**What you have to do**
What you return must match the listing below word for word.

**Given records**
*** Begin section ***

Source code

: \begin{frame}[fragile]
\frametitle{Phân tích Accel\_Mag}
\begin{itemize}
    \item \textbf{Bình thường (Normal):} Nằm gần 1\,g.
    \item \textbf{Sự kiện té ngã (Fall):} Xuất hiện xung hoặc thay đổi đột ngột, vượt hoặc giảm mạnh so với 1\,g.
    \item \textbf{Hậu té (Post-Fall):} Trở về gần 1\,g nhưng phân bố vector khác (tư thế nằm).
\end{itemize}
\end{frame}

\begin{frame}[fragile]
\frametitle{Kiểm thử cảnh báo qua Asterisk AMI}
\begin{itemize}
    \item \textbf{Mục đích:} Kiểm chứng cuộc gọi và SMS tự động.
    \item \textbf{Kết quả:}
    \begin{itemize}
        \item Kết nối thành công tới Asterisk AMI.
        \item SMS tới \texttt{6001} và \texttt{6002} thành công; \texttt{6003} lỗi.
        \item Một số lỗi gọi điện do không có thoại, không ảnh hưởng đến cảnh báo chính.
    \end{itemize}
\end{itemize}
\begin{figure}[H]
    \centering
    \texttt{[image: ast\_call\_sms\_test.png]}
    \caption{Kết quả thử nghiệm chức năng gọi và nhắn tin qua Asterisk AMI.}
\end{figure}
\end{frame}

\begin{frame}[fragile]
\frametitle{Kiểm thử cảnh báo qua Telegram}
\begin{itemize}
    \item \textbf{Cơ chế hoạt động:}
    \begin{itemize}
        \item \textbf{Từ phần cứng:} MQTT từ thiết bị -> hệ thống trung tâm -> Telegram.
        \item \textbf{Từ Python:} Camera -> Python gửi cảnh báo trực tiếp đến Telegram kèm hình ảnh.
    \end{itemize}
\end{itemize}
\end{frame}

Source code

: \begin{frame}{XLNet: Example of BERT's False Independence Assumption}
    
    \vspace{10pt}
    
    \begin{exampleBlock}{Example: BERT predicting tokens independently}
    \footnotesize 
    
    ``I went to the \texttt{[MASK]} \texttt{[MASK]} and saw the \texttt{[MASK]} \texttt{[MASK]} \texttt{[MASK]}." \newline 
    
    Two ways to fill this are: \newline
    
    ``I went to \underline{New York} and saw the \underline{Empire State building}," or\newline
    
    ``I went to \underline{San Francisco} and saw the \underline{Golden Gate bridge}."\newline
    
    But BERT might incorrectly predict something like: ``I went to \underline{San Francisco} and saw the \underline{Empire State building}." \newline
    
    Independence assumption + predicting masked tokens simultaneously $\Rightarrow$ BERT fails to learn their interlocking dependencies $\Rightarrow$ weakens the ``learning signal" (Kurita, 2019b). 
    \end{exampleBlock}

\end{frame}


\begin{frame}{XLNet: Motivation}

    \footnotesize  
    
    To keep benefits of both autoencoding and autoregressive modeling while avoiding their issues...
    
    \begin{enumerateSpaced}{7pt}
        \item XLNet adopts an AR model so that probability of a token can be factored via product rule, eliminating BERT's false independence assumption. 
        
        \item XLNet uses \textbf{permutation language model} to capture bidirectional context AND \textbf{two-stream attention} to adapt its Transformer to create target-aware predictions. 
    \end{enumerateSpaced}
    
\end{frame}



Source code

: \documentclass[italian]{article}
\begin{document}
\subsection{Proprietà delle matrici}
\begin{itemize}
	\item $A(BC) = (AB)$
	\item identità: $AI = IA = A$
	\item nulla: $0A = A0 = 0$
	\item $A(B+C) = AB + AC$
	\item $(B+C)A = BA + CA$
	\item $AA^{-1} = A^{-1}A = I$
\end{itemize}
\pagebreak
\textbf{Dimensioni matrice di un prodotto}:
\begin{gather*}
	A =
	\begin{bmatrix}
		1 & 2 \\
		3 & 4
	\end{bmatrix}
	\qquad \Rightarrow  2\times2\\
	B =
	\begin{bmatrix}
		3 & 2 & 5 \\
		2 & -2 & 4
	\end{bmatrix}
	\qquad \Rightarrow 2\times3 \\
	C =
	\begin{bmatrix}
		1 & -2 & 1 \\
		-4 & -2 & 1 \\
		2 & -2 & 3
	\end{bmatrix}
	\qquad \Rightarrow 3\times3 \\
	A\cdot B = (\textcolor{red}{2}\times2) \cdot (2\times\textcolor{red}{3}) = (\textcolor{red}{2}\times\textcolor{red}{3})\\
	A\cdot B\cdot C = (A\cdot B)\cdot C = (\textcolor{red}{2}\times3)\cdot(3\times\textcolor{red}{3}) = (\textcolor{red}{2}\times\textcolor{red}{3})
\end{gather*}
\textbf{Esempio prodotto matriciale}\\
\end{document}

*** End section ***

**Answer area**
Source code

: \begin{frame}[fragile]
\frametitle{Phân tích Accel\_Mag}
\begin{itemize}
    \item \textbf{Bình thường (Normal):} Nằm gần 1\,g.
    \item \textbf{Sự kiện té ngã (Fall):} Xuất hiện xung hoặc thay đổi đột ngột, vượt hoặc giảm mạnh so với 1\,g.
    \item \textbf{Hậu té (Post-Fall):} Trở về gần 1\,g nhưng phân bố vector khác (tư thế nằm).
\end{itemize}
\end{frame}

\begin{frame}[fragile]
\frametitle{Kiểm thử cảnh báo qua Asterisk AMI}
\begin{itemize}
    \item \textbf{Mục đích:} Kiểm chứng cuộc gọi và SMS tự động.
    \item \textbf{Kết quả:}
    \begin{itemize}
        \item Kết nối thành công tới Asterisk AMI.
        \item SMS tới \texttt{6001} và \texttt{6002} thành công; \texttt{6003} lỗi.
        \item Một số lỗi gọi điện do không có thoại, không ảnh hưởng đến cảnh báo chính.
    \end{itemize}
\end{itemize}
\begin{figure}[H]
    \centering
    \texttt{[image: ast\_call\_sms\_test.png]}
    \caption{Kết quả thử nghiệm chức năng gọi và nhắn tin qua Asterisk AMI.}
\end{figure}
\end{frame}

\begin{frame}[fragile]
\frametitle{Kiểm thử cảnh báo qua Telegram}
\begin{itemize}
    \item \textbf{Cơ chế hoạt động:}
    \begin{itemize}
        \item \textbf{Từ phần cứng:} MQTT từ thiết bị -> hệ thống trung tâm -> Telegram.
        \item \textbf{Từ Python:} Camera -> Python gửi cảnh báo trực tiếp đến Telegram kèm hình ảnh.
    \end{itemize}
\end{itemize}
\end{frame}

Source code

: \begin{frame}{XLNet: Example of BERT's False Independence Assumption}
    
    \vspace{10pt}
    
    \begin{exampleBlock}{Example: BERT predicting tokens independently}
    \footnotesize 
    
    ``I went to the \texttt{[MASK]} \texttt{[MASK]} and saw the \texttt{[MASK]} \texttt{[MASK]} \texttt{[MASK]}." \newline 
    
    Two ways to fill this are: \newline
    
    ``I went to \underline{New York} and saw the \underline{Empire State building}," or\newline
    
    ``I went to \underline{San Francisco} and saw the \underline{Golden Gate bridge}."\newline
    
    But BERT might incorrectly predict something like: ``I went to \underline{San Francisco} and saw the \underline{Empire State building}." \newline
    
    Independence assumption + predicting masked tokens simultaneously $\Rightarrow$ BERT fails to learn their interlocking dependencies $\Rightarrow$ weakens the ``learning signal" (Kurita, 2019b). 
    \end{exampleBlock}

\end{frame}


\begin{frame}{XLNet: Motivation}

    \footnotesize  
    
    To keep benefits of both autoencoding and autoregressive modeling while avoiding their issues...
    
    \begin{enumerateSpaced}{7pt}
        \item XLNet adopts an AR model so that probability of a token can be factored via product rule, eliminating BERT's false independence assumption. 
        
        \item XLNet uses \textbf{permutation language model} to capture bidirectional context AND \textbf{two-stream attention} to adapt its Transformer to create target-aware predictions. 
    \end{enumerateSpaced}
    
\end{frame}



Source code

: \documentclass[italian]{article}
\begin{document}
\subsection{Proprietà delle matrici}
\begin{itemize}
	\item $A(BC) = (AB)$
	\item identità: $AI = IA = A$
	\item nulla: $0A = A0 = 0$
	\item $A(B+C) = AB + AC$
	\item $(B+C)A = BA + CA$
	\item $AA^{-1} = A^{-1}A = I$
\end{itemize}
\pagebreak
\textbf{Dimensioni matrice di un prodotto}:
\begin{gather*}
	A =
	\begin{bmatrix}
		1 & 2 \\
		3 & 4
	\end{bmatrix}
	\qquad \Rightarrow  2\times2\\
	B =
	\begin{bmatrix}
		3 & 2 & 5 \\
		2 & -2 & 4
	\end{bmatrix}
	\qquad \Rightarrow 2\times3 \\
	C =
	\begin{bmatrix}
		1 & -2 & 1 \\
		-4 & -2 & 1 \\
		2 & -2 & 3
	\end{bmatrix}
	\qquad \Rightarrow 3\times3 \\
	A\cdot B = (\textcolor{red}{2}\times2) \cdot (2\times\textcolor{red}{3}) = (\textcolor{red}{2}\times\textcolor{red}{3})\\
	A\cdot B\cdot C = (A\cdot B)\cdot C = (\textcolor{red}{2}\times3)\cdot(3\times\textcolor{red}{3}) = (\textcolor{red}{2}\times\textcolor{red}{3})
\end{gather*}
\textbf{Esempio prodotto matriciale}\\
\end{document}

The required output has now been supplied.